# Maggie and her bestest friend!!



## katiefranke (Oct 6, 2008)

This is maggie with her best friend Eszti (my sister's Hungarian Vizsla - hence the odd name, it means 'Star' in Hungarian) 

Make sure you scroll to the bottom to see what they were both staring at 























































And this is what they were so focused on!!!  One of my kitties - Mitten!


----------



## RachyBobs (Oct 18, 2009)

:001_wub: aww shes all grown up  hes lush aswell, look at those eyes...


----------



## catz4m8z (Aug 27, 2008)

Wow, they are both gorgeous dogs.
Looks like a slightly paranoid kitty though!!LOL


----------



## sketch (Sep 19, 2009)

Aw they are bootiful hun
xx


----------



## katiefranke (Oct 6, 2008)

he he, thanks guys! 

nah, kitty is fine - she is giving them a staring competition! the cats were pretty young still when we got mags, so they are used to her boisterous ways and they actually play now! lol 

she is probably thinking about how she can scale round the room without them noticing and jump on their heads!! ha ha


----------



## k9lover (Feb 22, 2010)

Aw, they're both stunning, with such cute expressions!!


----------



## lemmsy (May 12, 2008)

What a beautiful pair of doglets :001_wub:

Mitten is lovely too 
Did puddy-cat win the staring competition?


----------



## katiefranke (Oct 6, 2008)

lemmsy said:


> Did puddy-cat win the staring competition?
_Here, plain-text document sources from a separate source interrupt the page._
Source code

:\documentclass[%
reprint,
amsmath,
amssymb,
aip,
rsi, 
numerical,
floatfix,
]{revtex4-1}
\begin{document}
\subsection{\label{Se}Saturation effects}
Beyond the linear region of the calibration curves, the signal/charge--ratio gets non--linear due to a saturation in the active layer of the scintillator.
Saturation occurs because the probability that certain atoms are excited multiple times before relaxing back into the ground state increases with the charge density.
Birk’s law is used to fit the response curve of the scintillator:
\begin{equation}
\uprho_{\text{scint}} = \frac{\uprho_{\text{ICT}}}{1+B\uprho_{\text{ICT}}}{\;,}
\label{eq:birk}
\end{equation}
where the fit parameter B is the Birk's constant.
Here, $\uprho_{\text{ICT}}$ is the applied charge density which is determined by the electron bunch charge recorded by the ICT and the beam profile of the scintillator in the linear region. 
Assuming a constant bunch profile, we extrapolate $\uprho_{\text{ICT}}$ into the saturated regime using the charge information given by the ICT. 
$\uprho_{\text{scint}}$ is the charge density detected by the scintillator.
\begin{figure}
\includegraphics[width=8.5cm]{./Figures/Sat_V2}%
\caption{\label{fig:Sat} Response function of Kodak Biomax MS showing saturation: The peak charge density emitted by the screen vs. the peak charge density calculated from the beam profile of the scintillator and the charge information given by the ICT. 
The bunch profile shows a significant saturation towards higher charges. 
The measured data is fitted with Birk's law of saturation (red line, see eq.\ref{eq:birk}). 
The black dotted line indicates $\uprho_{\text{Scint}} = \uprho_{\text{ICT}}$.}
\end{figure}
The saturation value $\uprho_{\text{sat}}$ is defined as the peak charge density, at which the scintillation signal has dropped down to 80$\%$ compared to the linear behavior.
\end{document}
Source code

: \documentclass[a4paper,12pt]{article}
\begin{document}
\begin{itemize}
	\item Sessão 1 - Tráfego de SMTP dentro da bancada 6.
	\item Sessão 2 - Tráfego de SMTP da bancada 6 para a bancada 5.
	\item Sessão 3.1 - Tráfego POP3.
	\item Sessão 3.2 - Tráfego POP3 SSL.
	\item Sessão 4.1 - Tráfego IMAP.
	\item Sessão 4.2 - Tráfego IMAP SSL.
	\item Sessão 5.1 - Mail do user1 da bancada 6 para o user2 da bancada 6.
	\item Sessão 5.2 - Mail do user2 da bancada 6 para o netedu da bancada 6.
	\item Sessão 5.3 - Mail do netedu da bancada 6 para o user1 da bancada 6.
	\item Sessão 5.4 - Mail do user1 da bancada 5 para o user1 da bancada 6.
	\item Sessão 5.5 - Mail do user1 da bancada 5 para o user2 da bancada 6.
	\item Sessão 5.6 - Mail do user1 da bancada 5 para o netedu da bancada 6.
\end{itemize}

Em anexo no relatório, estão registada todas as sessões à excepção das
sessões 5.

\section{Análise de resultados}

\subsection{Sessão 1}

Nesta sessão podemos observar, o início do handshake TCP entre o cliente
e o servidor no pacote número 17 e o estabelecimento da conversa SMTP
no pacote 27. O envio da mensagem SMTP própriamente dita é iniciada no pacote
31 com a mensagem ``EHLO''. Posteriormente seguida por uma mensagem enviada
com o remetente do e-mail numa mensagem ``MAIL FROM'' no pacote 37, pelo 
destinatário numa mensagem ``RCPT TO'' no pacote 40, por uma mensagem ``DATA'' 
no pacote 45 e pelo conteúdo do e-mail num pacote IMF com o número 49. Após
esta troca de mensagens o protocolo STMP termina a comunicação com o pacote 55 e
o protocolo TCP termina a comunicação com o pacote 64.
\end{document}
he he, yeah she always wins!!


----------



## Kinjilabs (Apr 15, 2009)

katiefranke said:


> This is maggie with her best friend Eszti (my sister's Hungarian Vizsla - hence the odd name, it means 'Star' in Hungarian)
> 
> Make sure you scroll to the bottom to see what they were both staring at
> 
> ...


Strange I know someone that lives near me with a Visla called Eszti .


----------



## katiefranke (Oct 6, 2008)

Kinjilabs said:


> Strange I know someone that lives near me with a Visla called Eszti .


Thats a coincidence cos Vizsla's dont seem to be that common and to know one with the name Eszti is even more so!! freaky...


----------



## Becki&Daisy (Oct 22, 2009)

They are both gorgeous!!!! But especially Maggie!! :blush:


----------



## katiefranke (Oct 6, 2008)

Becki&Daisy said:


> They are both gorgeous!!!! But especially Maggie!! :blush:


 thank you


----------



## LostGirl (Jan 16, 2009)

gorgeous dogs!!X


----------



## GSDlover4ever (Feb 21, 2009)

they are lovely and what intese looks they have.


----------



## katiefranke (Oct 6, 2008)

thanks guys - i think maggie was teaching everyone to practice the collie 'eye'


----------



## Natik (Mar 9, 2008)

im not a collie fan but i would have ur maggie without a doubt. She is the most beautifull collie i have seen :001_tt1:


----------



## nic101 (Jun 8, 2009)

they are both so stunning - especially maggie... her coat is a lovely colour and her eyes are stunning


----------



## katiefranke (Oct 6, 2008)

awww, thank you. thats nice of you to say Natik, esp not being a collie-fan


----------